I've noticed that the go/packages.Load API defines a Config.Env parameter to override the Go packages driver, and looks for the GOPACKAGESDRIVER environment variable, but I'm not sure what implementation I need to provide in order to resolve the necessary package information that go/packages expects.

I realize that there are a couple of open issues that may or may not be related, most notably https://github.com/bazelbuild/rules_go/issues/1644 and recent conversations in https://github.com/bazelbuild/rules_go/issues/512. This issue is more targeted at seeking guidance on how to move forward in the absence of a sophisticated, upstream solution like that mentioned in https://github.com/bazelbuild/rules_go/issues/1644.

jayconrod commented 5 years ago

There are a couple of missing pieces needed to make this work correctly. Primarily, a proper GOPACKAGESDRIVER implementation is needed for Bazel actions. #1644 covers this.

In the absence of such a driver, you might be able to wrap the target in a go_path, and then run go list inside that. If you're defining your rule using go_rule and go_context, you can reference go.toolchain.go (the Go extectuable file) and go.toolchain.srcs (the standard library sources) as inputs. To set GOROOT, you can use go.toolchain.root_file.dirname.

Hope that helps.

amckinney commented 5 years ago

Thanks @jayconrod, I appreciate the advice! I'll give that a go and see if I can get something working in the interim. I realize that it's difficult to estimate these things, but is #1644 something the team is actively working on?

jayconrod commented 5 years ago

I'm afraid not. I'm currently working on rewriting a large portion of the execution logic, which will make #512 and #1644 more feasible. But I'm primarily focused on module support in the Go command for 1.13, and that's taking most of my time these days.

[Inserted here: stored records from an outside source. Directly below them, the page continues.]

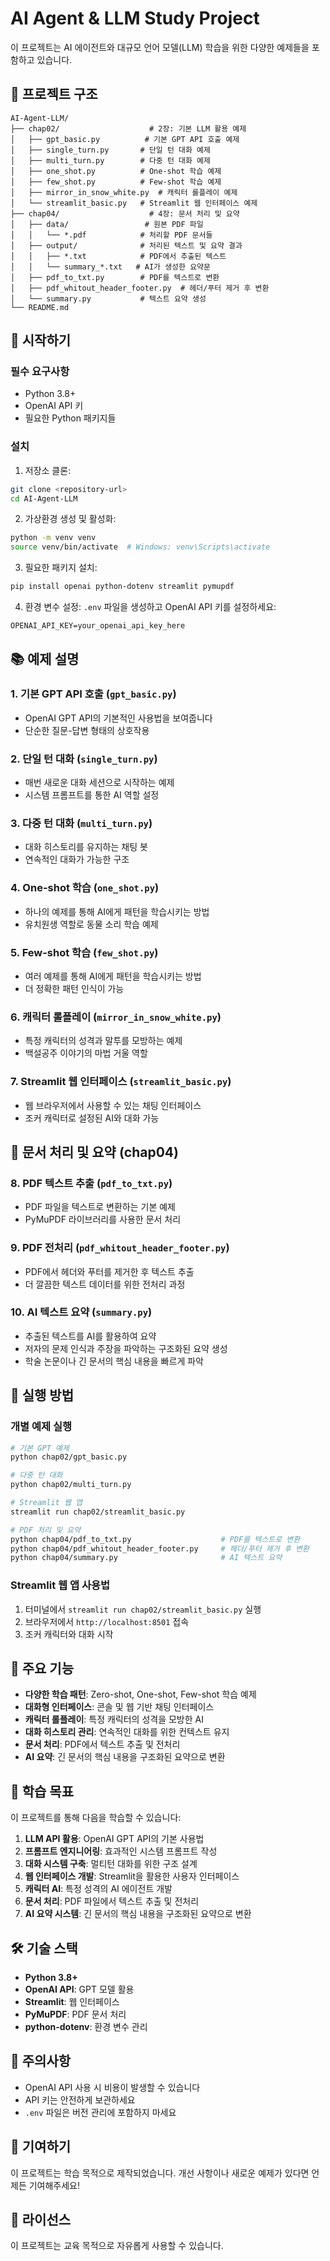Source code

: # AI Agent & LLM Study Project

이 프로젝트는 AI 에이전트와 대규모 언어 모델(LLM) 학습을 위한 다양한 예제들을 포함하고 있습니다.

## 📁 프로젝트 구조

```
AI-Agent-LLM/
├── chap02/                    # 2장: 기본 LLM 활용 예제
│   ├── gpt_basic.py          # 기본 GPT API 호출 예제
│   ├── single_turn.py       # 단일 턴 대화 예제
│   ├── multi_turn.py        # 다중 턴 대화 예제
│   ├── one_shot.py          # One-shot 학습 예제
│   ├── few_shot.py          # Few-shot 학습 예제
│   ├── mirror_in_snow_white.py  # 캐릭터 롤플레이 예제
│   └── streamlit_basic.py   # Streamlit 웹 인터페이스 예제
├── chap04/                    # 4장: 문서 처리 및 요약
│   ├── data/                 # 원본 PDF 파일
│   │   └── *.pdf            # 처리할 PDF 문서들
│   ├── output/              # 처리된 텍스트 및 요약 결과
│   │   ├── *.txt            # PDF에서 추출된 텍스트
│   │   └── summary_*.txt   # AI가 생성한 요약문
│   ├── pdf_to_txt.py        # PDF를 텍스트로 변환
│   ├── pdf_whitout_header_footer.py  # 헤더/푸터 제거 후 변환
│   └── summary.py           # 텍스트 요약 생성
└── README.md
```

## 🚀 시작하기

### 필수 요구사항

- Python 3.8+
- OpenAI API 키
- 필요한 Python 패키지들

### 설치

1. 저장소 클론:
```bash
git clone <repository-url>
cd AI-Agent-LLM
```

2. 가상환경 생성 및 활성화:
```bash
python -m venv venv
source venv/bin/activate  # Windows: venv\Scripts\activate
```

3. 필요한 패키지 설치:
```bash
pip install openai python-dotenv streamlit pymupdf
```

4. 환경 변수 설정:
`.env` 파일을 생성하고 OpenAI API 키를 설정하세요:
```
OPENAI_API_KEY=your_openai_api_key_here
```

## 📚 예제 설명

### 1. 기본 GPT API 호출 (`gpt_basic.py`)
- OpenAI GPT API의 기본적인 사용법을 보여줍니다
- 단순한 질문-답변 형태의 상호작용

### 2. 단일 턴 대화 (`single_turn.py`)
- 매번 새로운 대화 세션으로 시작하는 예제
- 시스템 프롬프트를 통한 AI 역할 설정

### 3. 다중 턴 대화 (`multi_turn.py`)
- 대화 히스토리를 유지하는 채팅 봇
- 연속적인 대화가 가능한 구조

### 4. One-shot 학습 (`one_shot.py`)
- 하나의 예제를 통해 AI에게 패턴을 학습시키는 방법
- 유치원생 역할로 동물 소리 학습 예제

### 5. Few-shot 학습 (`few_shot.py`)
- 여러 예제를 통해 AI에게 패턴을 학습시키는 방법
- 더 정확한 패턴 인식이 가능

### 6. 캐릭터 롤플레이 (`mirror_in_snow_white.py`)
- 특정 캐릭터의 성격과 말투를 모방하는 예제
- 백설공주 이야기의 마법 거울 역할

### 7. Streamlit 웹 인터페이스 (`streamlit_basic.py`)
- 웹 브라우저에서 사용할 수 있는 채팅 인터페이스
- 조커 캐릭터로 설정된 AI와 대화 가능

## 📄 문서 처리 및 요약 (chap04)

### 8. PDF 텍스트 추출 (`pdf_to_txt.py`)
- PDF 파일을 텍스트로 변환하는 기본 예제
- PyMuPDF 라이브러리를 사용한 문서 처리

### 9. PDF 전처리 (`pdf_whitout_header_footer.py`)
- PDF에서 헤더와 푸터를 제거한 후 텍스트 추출
- 더 깔끔한 텍스트 데이터를 위한 전처리 과정

### 10. AI 텍스트 요약 (`summary.py`)
- 추출된 텍스트를 AI를 활용하여 요약
- 저자의 문제 인식과 주장을 파악하는 구조화된 요약 생성
- 학술 논문이나 긴 문서의 핵심 내용을 빠르게 파악

## 🎯 실행 방법

### 개별 예제 실행
```bash
# 기본 GPT 예제
python chap02/gpt_basic.py

# 다중 턴 대화
python chap02/multi_turn.py

# Streamlit 웹 앱
streamlit run chap02/streamlit_basic.py

# PDF 처리 및 요약
python chap04/pdf_to_txt.py                    # PDF를 텍스트로 변환
python chap04/pdf_whitout_header_footer.py     # 헤더/푸터 제거 후 변환
python chap04/summary.py                       # AI 텍스트 요약
```

### Streamlit 웹 앱 사용법
1. 터미널에서 `streamlit run chap02/streamlit_basic.py` 실행
2. 브라우저에서 `http://localhost:8501` 접속
3. 조커 캐릭터와 대화 시작

## 🔧 주요 기능

- **다양한 학습 패턴**: Zero-shot, One-shot, Few-shot 학습 예제
- **대화형 인터페이스**: 콘솔 및 웹 기반 채팅 인터페이스
- **캐릭터 롤플레이**: 특정 캐릭터의 성격을 모방한 AI
- **대화 히스토리 관리**: 연속적인 대화를 위한 컨텍스트 유지
- **문서 처리**: PDF에서 텍스트 추출 및 전처리
- **AI 요약**: 긴 문서의 핵심 내용을 구조화된 요약으로 변환

## 📖 학습 목표

이 프로젝트를 통해 다음을 학습할 수 있습니다:

1. **LLM API 활용**: OpenAI GPT API의 기본 사용법
2. **프롬프트 엔지니어링**: 효과적인 시스템 프롬프트 작성
3. **대화 시스템 구축**: 멀티턴 대화를 위한 구조 설계
4. **웹 인터페이스 개발**: Streamlit을 활용한 사용자 인터페이스
5. **캐릭터 AI**: 특정 성격의 AI 에이전트 개발
6. **문서 처리**: PDF 파일에서 텍스트 추출 및 전처리
7. **AI 요약 시스템**: 긴 문서의 핵심 내용을 구조화된 요약으로 변환

## 🛠️ 기술 스택

- **Python 3.8+**
- **OpenAI API**: GPT 모델 활용
- **Streamlit**: 웹 인터페이스
- **PyMuPDF**: PDF 문서 처리
- **python-dotenv**: 환경 변수 관리

## 📝 주의사항

- OpenAI API 사용 시 비용이 발생할 수 있습니다
- API 키는 안전하게 보관하세요
- `.env` 파일은 버전 관리에 포함하지 마세요

## 🤝 기여하기

이 프로젝트는 학습 목적으로 제작되었습니다. 개선 사항이나 새로운 예제가 있다면 언제든 기여해주세요!

## 📄 라이선스

이 프로젝트는 교육 목적으로 자유롭게 사용할 수 있습니다.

amckinney commented 5 years ago

Got it, I'll stay tuned and try to get the go_path approach working in the meantime. If there is any room for assistance following the execution logic rewrite, please let me know!

simjesp commented 5 years ago

@amckinney i'm stuck on this same obstacle trying to use go/packages in a custom tool through a bazel rule. Did you figure out a temporary workaround using go_path or otherwise that you can share?

amckinney commented 5 years ago

@simjesp We were able to get something working by first virtualizing a GOPATH with the go_path rule and adding that as an attribute to another go_rule. Our solution was very similar to the gomock implementation.

robbertvanginkel commented 4 years ago

Using a go_path rule as input to satisfy go/packges.Load was becoming a bottleneck for us doing codegen on large targets with a large set of dependencies. Although the packagesdriver work should enable generic go/packages based codegen in the future, we've also found another way to speedup codegen that's part of the build that works for us.

For some codegen, we now use golang.org/x/tools/go/gcexportdata to read go/types info. We provide the archive files based on the GoArchive providers of dependencies. Although the archives don't provide the exact same scope of data as packages.Load, our codegen tools were mostly types.Package based and that information is provided by both approaches. After modifying the codegenerators, we've seen significant improvements over the go_path+packages/Load approach. Some codegen steps went from 72 to 2s.